Parametric identification of the model of object management by transitional function working system automatic regulation

It is known that the dynamic properties of industrial objects in control channels usually change significantly with a change in their mode of operation. Therefore, the indicators of quality of regulation with constant settings of automatic regulators also change, and, as a rule, they deteriorate during the operation of the units. In this connection, the problem arises of periodically adjusting the settings of regulators in the circuits of operating automatic control systems (ATS). This problem can be solved only by the actual dynamic parameters of the object being operated, therefore, the work considers the task of estimating these parameters, and according to the actual data of the operating closed system. In this case, a step perturbation is used either on the instructions or on the part of the regulator (on the load), the experienced reaction of the system to disturbances of any kind along the indicated channels can also be used.
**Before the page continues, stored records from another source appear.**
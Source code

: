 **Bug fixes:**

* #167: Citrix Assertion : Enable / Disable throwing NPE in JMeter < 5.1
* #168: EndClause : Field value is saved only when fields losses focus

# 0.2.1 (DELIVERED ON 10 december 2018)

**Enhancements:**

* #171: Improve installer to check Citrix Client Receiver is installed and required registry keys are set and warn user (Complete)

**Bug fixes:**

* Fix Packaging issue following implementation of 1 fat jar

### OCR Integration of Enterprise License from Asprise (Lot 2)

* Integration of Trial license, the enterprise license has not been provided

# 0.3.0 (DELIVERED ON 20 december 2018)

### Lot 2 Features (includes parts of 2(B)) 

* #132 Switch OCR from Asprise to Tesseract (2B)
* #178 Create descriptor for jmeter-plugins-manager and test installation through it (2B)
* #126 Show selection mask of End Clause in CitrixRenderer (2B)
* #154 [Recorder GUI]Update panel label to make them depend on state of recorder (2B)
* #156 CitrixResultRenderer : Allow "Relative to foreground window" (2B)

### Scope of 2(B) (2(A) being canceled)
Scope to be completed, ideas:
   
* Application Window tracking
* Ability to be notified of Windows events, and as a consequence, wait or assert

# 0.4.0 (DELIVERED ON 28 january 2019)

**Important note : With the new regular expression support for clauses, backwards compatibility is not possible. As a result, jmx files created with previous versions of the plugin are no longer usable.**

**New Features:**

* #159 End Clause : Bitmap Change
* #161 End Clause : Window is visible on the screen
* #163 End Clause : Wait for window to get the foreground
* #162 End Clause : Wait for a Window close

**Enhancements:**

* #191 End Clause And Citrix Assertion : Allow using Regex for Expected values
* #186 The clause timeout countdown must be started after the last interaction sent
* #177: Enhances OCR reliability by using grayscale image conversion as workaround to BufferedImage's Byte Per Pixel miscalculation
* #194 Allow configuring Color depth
The control object is described by a second-order differential equation with delay. The parametric identification criterion is quadratic, either modular or minimax. The identification task is solved with the help of a program that implements the method of coordinate descent, the resulting one-dimensional minimization problems are solved with the help of a subroutine using the golden section method. For the numerical integration of the object equation, the Runge-Kutta method was used with an error proportional to the fifth power of the time step. In this paper, we tested the developed programs for parametric identification based on the experimental transient characteristics of ATS pressure in a metallurgical furnace. The numerical-analytical procedures for adjusting the regulators in the SAR by the found parameters of the control object are indicated.